You cannot be the master of all trades. A dairy farm is demanding of your time and so you need to be realistic about who will undertake the management of the ice cream production and the running of the farm shop. Even an honesty-box farm shop requires daily cleaning and stocking.

Startup costs

This is usually where enthusiasm meets reality. Typical startup costs can include:

• Ice cream equipment (pasteuriser, batch freezer, blast freezer).

• Cold rooms and storage.

• Fit-out of a production area to food-grade standard.

• Packaging, labelling and branding.

• Farm shop cabin and fit-out.

• Professional fees (financial projections and business plan, food consultant, planning where required).

Total costs will depend on several factors above. A modest estimate for a farmhouse ice cream business would be €120,000 to €150,000. Significant building works can push costs higher.

A robust business plan

Before spending a euro, you need a business plan with financial projections. This should include:

• Expected sales volumes.

• Selling prices and margins.

• Cost of milk from the farm.

• Staffing costs (including family).

• Utilities, insurance and repair costs.

• Marketing costs.

• Loan repayments and interest.

• Potential exposure to VAT.

The projections should show monthly cash flow, not just annual profit. Ice cream sales can be seasonal, while loan repayments and overheads are not.

VAT and business structure

VAT can make or break cash flow. Ice cream and retail sales are VAT-able, while most farm outputs are not. This means you could move from a non-VAT-registered position into regular VAT returns and payments. It could also have an impact on your farm if both trades were deemed to be the one business. It is possible that your farm is already in a company or partnership structure and so you should seek further advice on the optimal structure.

In many cases, it makes sense to operate the ice cream business in a separate legal structure. This can help with VAT clarity, cost separation and risk management. Do note that this also brings additional compliance costs, which do need to be considered. Early advice is essential here. The wrong structure can cost you far more than the professional fee you tried to save.

Think about funding and risk

You mentioned that dairy farming has been a struggle recently, due to falling milk prices. Adding an ice cream business/farm shop into the equation will add to that struggle, initially. You may have the cash resources to fund the initial investment, however, if you do not, you will need to factor in the potential struggle to make loan repayments if sales are slow to build.

There are some potential grants available to help with the initial investment. LEADER offer up to 75% grants on capital projects and 90% for analysis and feasibility support. It is also very beneficial to contact your local LEO office and seek their advice.

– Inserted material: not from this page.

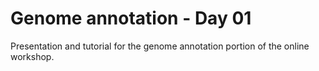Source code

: # Genome annotation - Day 01

Presentation and tutorial for the genome annotation portion of the online workshop.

Andrew Brolly is fractional cfo with ifac, which is the professional services firm for farming, food and agribusiness.

In Short

  • One of the biggest pitfalls is under-pricing. Milk transferred from the farm into the ice cream business must be priced properly. If the farm supplies milk ‘at whatever price’ you will never know if the ice cream business is actually profitable. Your farm will also suffer as it could potentially have achieved more per litre if sold to your current milk processer.
  • You need to know the true cost per litre of milk, the cost per litre of ice cream produced, and the margin per unit sold to break down how to get started.